▶ AIM OF THE TASK:
What lines in the records below mention "validated"? List them all.

[Plain-text document sources]
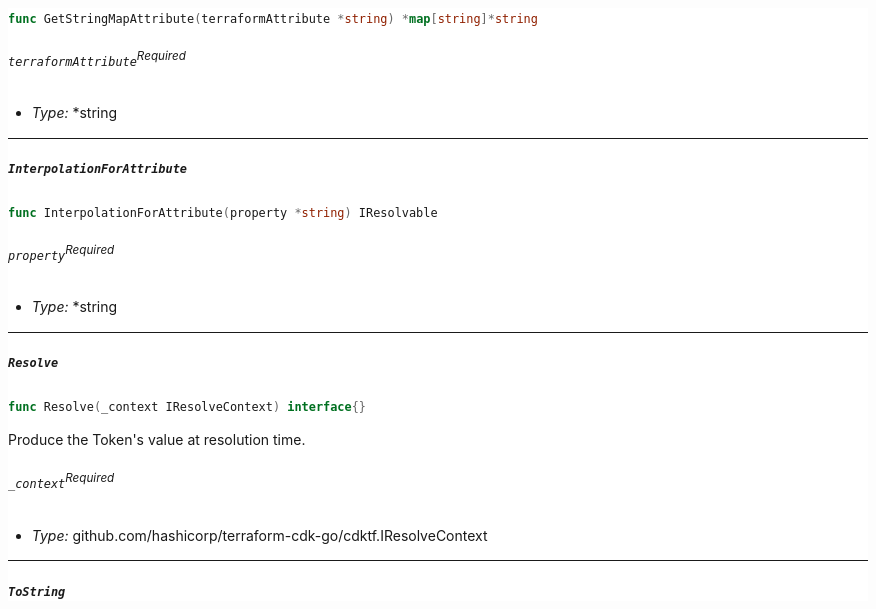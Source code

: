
 ```go
func GetStringMapAttribute(terraformAttribute *string) *map[string]*string
```

###### `terraformAttribute`<sup>Required</sup> <a name="terraformAttribute" id="rhizo-co-terraform-provider-oci.dataOciClusterPlacementGroupsClusterPlacementGroup.DataOciClusterPlacementGroupsClusterPlacementGroupCapabilitiesItemsOutputReference.getStringMapAttribute.parameter.terraformAttribute"></a>

- *Type:* *string

---

##### `InterpolationForAttribute` <a name="InterpolationForAttribute" id="rhizo-co-terraform-provider-oci.dataOciClusterPlacementGroupsClusterPlacementGroup.DataOciClusterPlacementGroupsClusterPlacementGroupCapabilitiesItemsOutputReference.interpolationForAttribute"></a>

```go
func InterpolationForAttribute(property *string) IResolvable
```

###### `property`<sup>Required</sup> <a name="property" id="rhizo-co-terraform-provider-oci.dataOciClusterPlacementGroupsClusterPlacementGroup.DataOciClusterPlacementGroupsClusterPlacementGroupCapabilitiesItemsOutputReference.interpolationForAttribute.parameter.property"></a>

- *Type:* *string

---

##### `Resolve` <a name="Resolve" id="rhizo-co-terraform-provider-oci.dataOciClusterPlacementGroupsClusterPlacementGroup.DataOciClusterPlacementGroupsClusterPlacementGroupCapabilitiesItemsOutputReference.resolve"></a>

```go
func Resolve(_context IResolveContext) interface{}
```

Produce the Token's value at resolution time.

###### `_context`<sup>Required</sup> <a name="_context" id="rhizo-co-terraform-provider-oci.dataOciClusterPlacementGroupsClusterPlacementGroup.DataOciClusterPlacementGroupsClusterPlacementGroupCapabilitiesItemsOutputReference.resolve.parameter._context"></a>

- *Type:* github.com/hashicorp/terraform-cdk-go/cdktf.IResolveContext

---

##### `ToString` <a name="ToString" id="rhizo-co-terraform-provider-oci.dataOciClusterPlacementGroupsClusterPlacementGroup.DataOciClusterPlacementGroupsClusterPlacementGroupCapabilitiesItemsOutputReference.toString"></a>
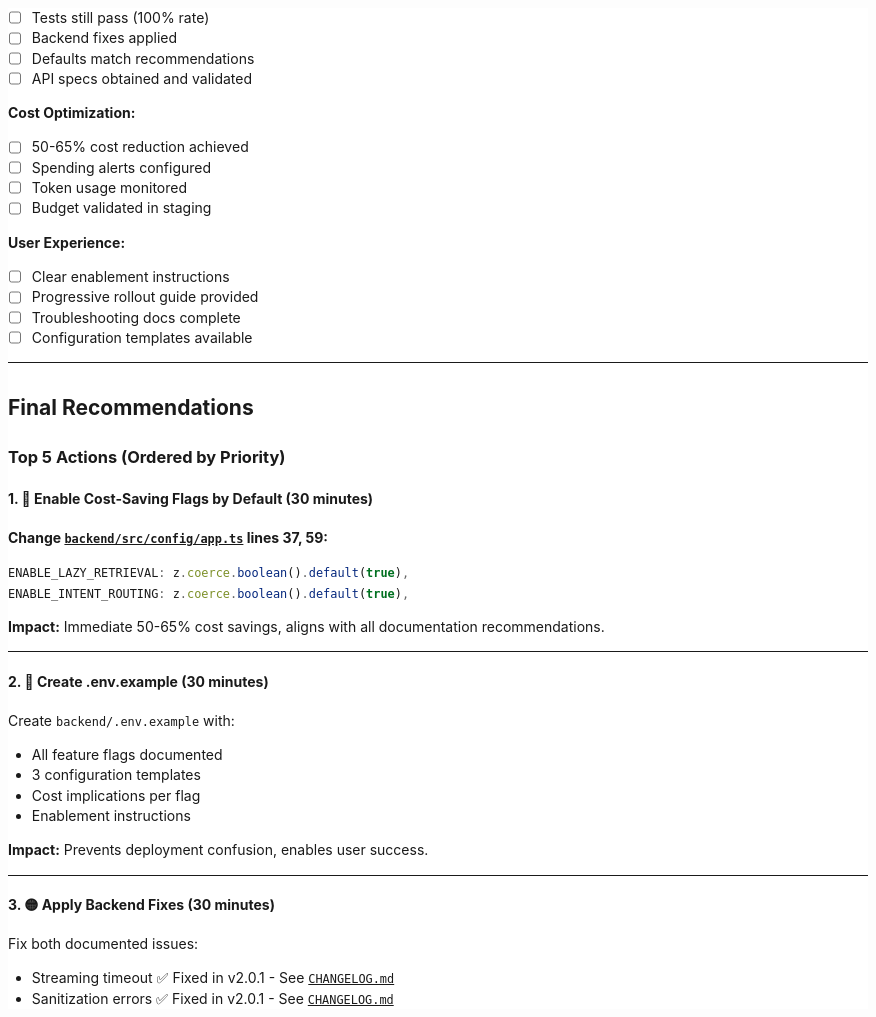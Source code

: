 - [ ] Tests still pass (100% rate)
- [ ] Backend fixes applied
- [ ] Defaults match recommendations
- [ ] API specs obtained and validated

**Cost Optimization:**

- [ ] 50-65% cost reduction achieved
- [ ] Spending alerts configured
- [ ] Token usage monitored
- [ ] Budget validated in staging

**User Experience:**

- [ ] Clear enablement instructions
- [ ] Progressive rollout guide provided
- [ ] Troubleshooting docs complete
- [ ] Configuration templates available

---

## Final Recommendations

### Top 5 Actions (Ordered by Priority)

#### 1. 🔴 **Enable Cost-Saving Flags by Default** (30 minutes)

**Change [`backend/src/config/app.ts`](../backend/src/config/app.ts) lines 37, 59:**

```typescript
ENABLE_LAZY_RETRIEVAL: z.coerce.boolean().default(true),
ENABLE_INTENT_ROUTING: z.coerce.boolean().default(true),
```

**Impact:** Immediate 50-65% cost savings, aligns with all documentation recommendations.

---

#### 2. 🔴 **Create .env.example** (30 minutes)

Create `backend/.env.example` with:

- All feature flags documented
- 3 configuration templates
- Cost implications per flag
- Enablement instructions

**Impact:** Prevents deployment confusion, enables user success.

---

#### 3. 🟡 **Apply Backend Fixes** (30 minutes)

Fix both documented issues:

- Streaming timeout ✅ Fixed in v2.0.1 - See [`CHANGELOG.md`](../CHANGELOG.md)
- Sanitization errors ✅ Fixed in v2.0.1 - See [`CHANGELOG.md`](../CHANGELOG.md)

▶ WRITTEN ANSWER:
- [ ] API specs obtained and validated
- [ ] Budget validated in staging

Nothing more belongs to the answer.